Question 1
This will be the video. No need to write anything about it here, except to specify the name of the file, which should ideally be …
yourname-431lab01.mp4
Question 2
library(patchwork); library(tidyverse)
plotA <- ggplot(DNase, aes(x = conc, y = density)) + geom_point() + geom_smooth(method = “loess”, formula = y ~ x) + theme_bw() + labs(title = “Plot A”)
plotB <- ggplot(DNase, aes(x = factor(conc), y = density)) + geom_boxplot() + theme_bw() + labs(title = “Plot B”)
plotA / plotB + plot_annotation( title = “Question 2. Association of density and conc in the DNase data”)

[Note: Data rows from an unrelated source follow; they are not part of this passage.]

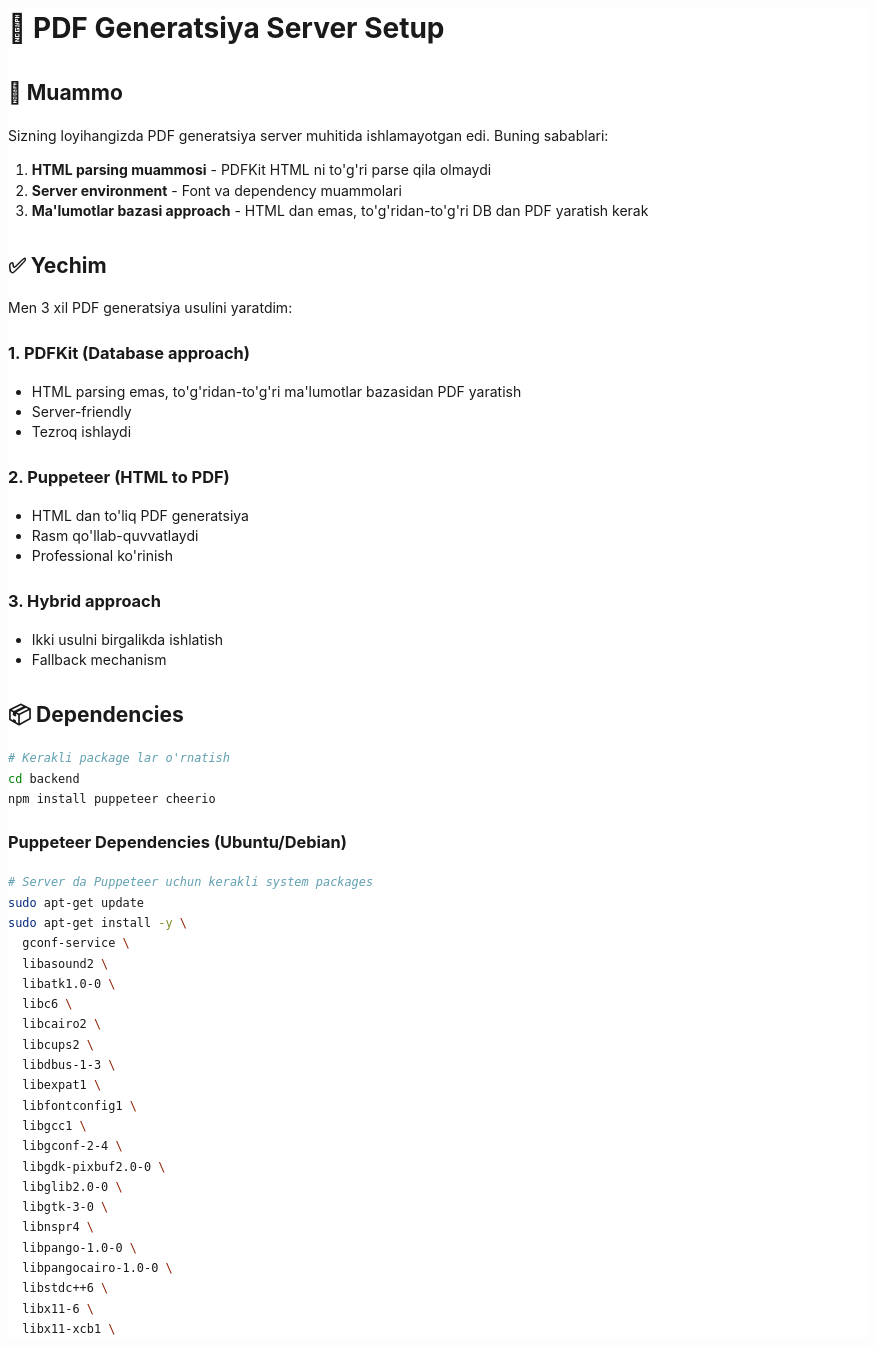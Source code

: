 # 📄 PDF Generatsiya Server Setup

## 🚨 Muammo

Sizning loyihangizda PDF generatsiya server muhitida ishlamayotgan edi. Buning sabablari:

1. **HTML parsing muammosi** - PDFKit HTML ni to'g'ri parse qila olmaydi
2. **Server environment** - Font va dependency muammolari
3. **Ma'lumotlar bazasi approach** - HTML dan emas, to'g'ridan-to'g'ri DB dan PDF yaratish kerak

## ✅ Yechim

Men 3 xil PDF generatsiya usulini yaratdim:

### 1. **PDFKit (Database approach)**
- HTML parsing emas, to'g'ridan-to'g'ri ma'lumotlar bazasidan PDF yaratish
- Server-friendly
- Tezroq ishlaydi

### 2. **Puppeteer (HTML to PDF)**
- HTML dan to'liq PDF generatsiya
- Rasm qo'llab-quvvatlaydi
- Professional ko'rinish

### 3. **Hybrid approach**
- Ikki usulni birgalikda ishlatish
- Fallback mechanism

## 📦 Dependencies

```bash
# Kerakli package lar o'rnatish
cd backend
npm install puppeteer cheerio
```

### Puppeteer Dependencies (Ubuntu/Debian)

```bash
# Server da Puppeteer uchun kerakli system packages
sudo apt-get update
sudo apt-get install -y \
  gconf-service \
  libasound2 \
  libatk1.0-0 \
  libc6 \
  libcairo2 \
  libcups2 \
  libdbus-1-3 \
  libexpat1 \
  libfontconfig1 \
  libgcc1 \
  libgconf-2-4 \
  libgdk-pixbuf2.0-0 \
  libglib2.0-0 \
  libgtk-3-0 \
  libnspr4 \
  libpango-1.0-0 \
  libpangocairo-1.0-0 \
  libstdc++6 \
  libx11-6 \
  libx11-xcb1 \
```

Plot A shows each observation as a scatter point with a fitted smooth curve, revealing a nonlinear, saturating relationship between protein concentration and ELISA florescent density. At low concentrations, density and proetin concentation has a linear relationship, while at higher concentrations the increase slows, consistent with enzyme kinetics where the reaction approaches a maximum rate. Plot B using boxplots shows the relationship between florescent density and factor of concentration, which not show different conc as group instead of numerical value.So from plot B, it didn’t show the numerical relationship betwwen density and conc. # Question 3
The PPDAC cycle helps me to think about my research on developing an engineered probiotic that produces itaconic acid for treating Crohn’s disease. The “Problem” is that current therapies often fail or cause side effects, so there is a need for safer gut-focused treatments. In the “Plan” stage, I design experiments to test whether engineered E. coli can produce ITA at stable levels and improve gut immune balance. The “Data” come from growth assays, metabolite measurements, and animal models. Through “Analysis,” I look for patterns: does ITA production correlate with reduced inflammation markers? Finally, the “Conclusion” ties findings back to the central question of whether this strategy is viable.
Question 4
Problem: Convert optical density to DNA concentration reliably by establishing a linear, testable range rather than the saturating curve seen earlier. Plan: Identify concentrations spanning low–mid levels where response is approximately linear; include blanks and several replicate points at each level to assess precision. Data: Use existing DNase measurements, adding extra points around the suspected linear region and appropriate dilutions for high densities. Analysis: Fit data with linear models in different data sections to get high R^2 value fittings. Conclusion: A validated standard curve enables straightforward concentration estimates; samples above range should be diluted and remeasured.